Ces cons ne pourront jamais déterrer tes os pour les brûler, pour salir tes mots de satin et d’amertume.

«El duende… ¿Dónde está el duende? Por el arco vacío entra un aire mental que sopla con insistencia sobre las cabezas de los muertos, en busca de nuevos paisajes y acentos ignorados; un aire con olor de saliva de niño, de hierba machacada y velo de medusa, que anuncia el constante bautizo de la cosas recién creadas.»

«Et le duende… Où est le duende?

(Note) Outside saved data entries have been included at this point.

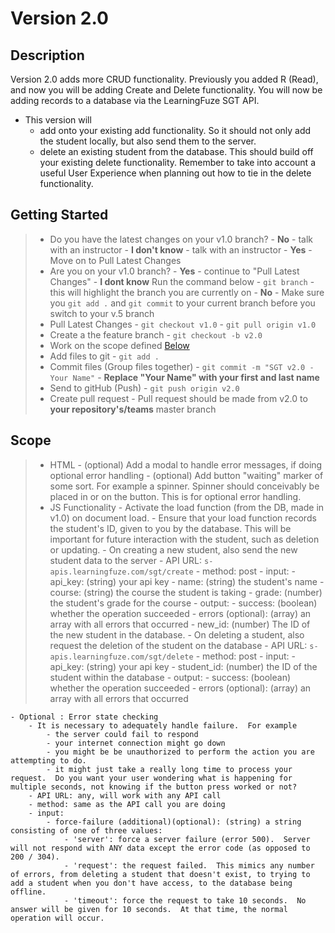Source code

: # Version 2.0

## Description
Version 2.0 adds more CRUD functionality.  Previously you added R (Read), and now you will be adding Create and Delete functionality. You will now be adding records to a database via the LearningFuze SGT API. 
- This version will 
  - add onto your existing add functionality.  So it should not only add the student locally, but also send them to the server.
  - delete an existing student from the database.  This should build off your existing delete functionality.  Remember to take into account a useful User Experience when planning out how to tie in the delete functionality.

## Getting Started
> - Do you have the latest changes on your v1.0 branch?
    - **No** - talk with an instructor
    - **I don't know** - talk with an instructor
    - **Yes** - Move on to Pull Latest Changes
> - Are you on your v1.0 branch?
    - **Yes** - continue to "Pull Latest Changes"
    - **I dont know** Run the command below
        - `git branch` - this will highlight the branch you are currently on
    - **No** - Make sure you `git add .` and `git commit` to your current branch before you switch to your v.5 branch
> - Pull Latest Changes
        - `git checkout v1.0`
        - `git pull origin v1.0`
> - Create a the feature branch
    - `git checkout -b v2.0`
> - Work on the scope defined <a href="https://github.com/Learning-Fuze/SGT/tree/v1.0#scope">Below</a>
> - Add files to git
    - `git add .`
> - Commit files (Group files together)
    - `git commit -m "SGT v2.0 - Your Name"`
    - **Replace "Your Name" with your first and last name**
> - Send to gitHub (Push)
    - `git push origin v2.0`
> - Create pull request
    - Pull request should be made from v2.0 to **your repository's/teams** master branch


## Scope
> - HTML
    - (optional) Add a modal to handle error messages, if doing optional error handling
    - (optional) Add button "waiting" marker of some sort.  For example a spinner.  Spinner should conceivably be placed in or on the button.  This is for optional error handling.
> - JS Functionality
    - Activate the load function (from the DB, made in v1.0) on document load.
    - Ensure that your load function records the student's ID, given to you by the database.  This will be important for future interaction with the student, such as deletion or updating.
    - On creating a new student, also send the new student data to the server
        - API URL: `s-apis.learningfuze.com/sgt/create`
            - method: post
            - input:
                - api_key: (string) your api key
                - name: (string) the student's name
                - course: (string) the course the student is taking
                - grade: (number) the student's grade for the course
            - output:
                - success: (boolean) whether the operation succeeded
                - errors (optional): (array) an array with all errors that occurred
                - new_id: (number) The ID of the new student in the database.
    - On deleting a student, also request the deletion of the student on the database
        - API URL: `s-apis.learningfuze.com/sgt/delete`
            - method: post
            - input:
                - api_key: (string) your api key
                - student_id: (number) the ID of the student within the database
            - output:
                - success: (boolean) whether the operation succeeded
                - errors (optional): (array) an array with all errors that occurred
                
                
    - Optional : Error state checking
        - It is necessary to adequately handle failure.  For example
            - the server could fail to respond
            - your internet connection might go down
            - you might be be unauthorized to perform the action you are attempting to do. 
            - it might just take a really long time to process your request.  Do you want your user wondering what is happening for multiple seconds, not knowing if the button press worked or not?
        - API URL: any, will work with any API call
        - method: same as the API call you are doing
        - input:
            - force-failure (additional)(optional): (string) a string consisting of one of three values:
                - 'server': force a server failure (error 500).  Server will not respond with ANY data except the error code (as opposed to 200 / 304).
                - 'request': the request failed.  This mimics any number of errors, from deleting a student that doesn't exist, to trying to add a student when you don't have access, to the database being offline.
                - 'timeout': force the request to take 10 seconds.  No answer will be given for 10 seconds.  At that time, the normal operation will occur.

A travers l’arche vide, passe un vent de l’esprit qui souffle avec insistance sur la tête des morts, à la recherche de nouveaux paysages et d’accents ignorés; un vent qui sent la salive d’enfants, l’herbe écrasée et le voile de méduse, qui annonce le baptême permanent des choses fraîchement crées.»

Le duende, l'arme ultime contre la connerie, indétectable car inconcevable par les trouducs et les vendeuses boutonneuses.
Il n'y avait que le Prince des Poètes pour inventer celà...
Xavier KLEIN

Et puis, je ne sais pourquoi, j'ai envie de conclure sur cette photo là:

5 commentaires:

Ludovic Pautier a dit…

Arsa y Toma ! Don Xavier.
"la machine" a changé de proprio en 2008, hélène des ligneries en est la nouvelle duègne. son frère françois fait du bon vin, est un excellent compagnon de table( "l'envers du décor" à saint-émilion, c'est lui, les turpitudes du monde du pinard il les conte mieux que quiconque )et pesterait sûrement devant ce fourvoiement.Quant à l'ancien daron, Henri Martin, il accueillit au sein de la librairie des auteurs taurosophes qui auraient toréé ces mégères avec brio comme tu le fis.que asco me dan.
un abrazo.

ludo

el chulo a dit…

j'ai découvert cette conférence qui a subi de nombreuses interprétations, y compris par un psychnaliste bordelais d'origine espagnole.
deux choses à ce sujet: on oublie trop souvent que lorca avait fait des études très sérieuses de philisophie, comme wolff!!!
ce teste très ardu et ses interprétations ont en leur temps radicalement changé ma perception de la corrida. avant j'étais plutôt consommateur "festif" depuis je suis beaucoup plus exigeant sur la qualité de "l'émotion", et ces conditions si complexes et rares pour que l'art apparaisse, "ce morpion de duende". d'où aussi ma réticence envers ces artistes autoproclamés, prétentieux, incultes, cupides et vulgaires.

Anonyme a dit…

Quand je vais chez Domingo, cours Victo Hugo, voir une corrida je fais toujours une halte au quai des livres un peu plus haut, il y a un petit rayon sur les toros. Des prix minis minis avec un choix certes limité et récent mais régulièrement renouvelé.

JPc

velonero a dit…

Et puis il y a la librairie Mollat, incontournable, avec un rayon taurin très bien achalandé.

Xavier KLEIN a dit…

Certes Velonero, mais je déménageai mon étudiante de fille dans la rue à coté.
Pas trop le temps de flâner avec la bagnole mal garée dans une rue piétonne.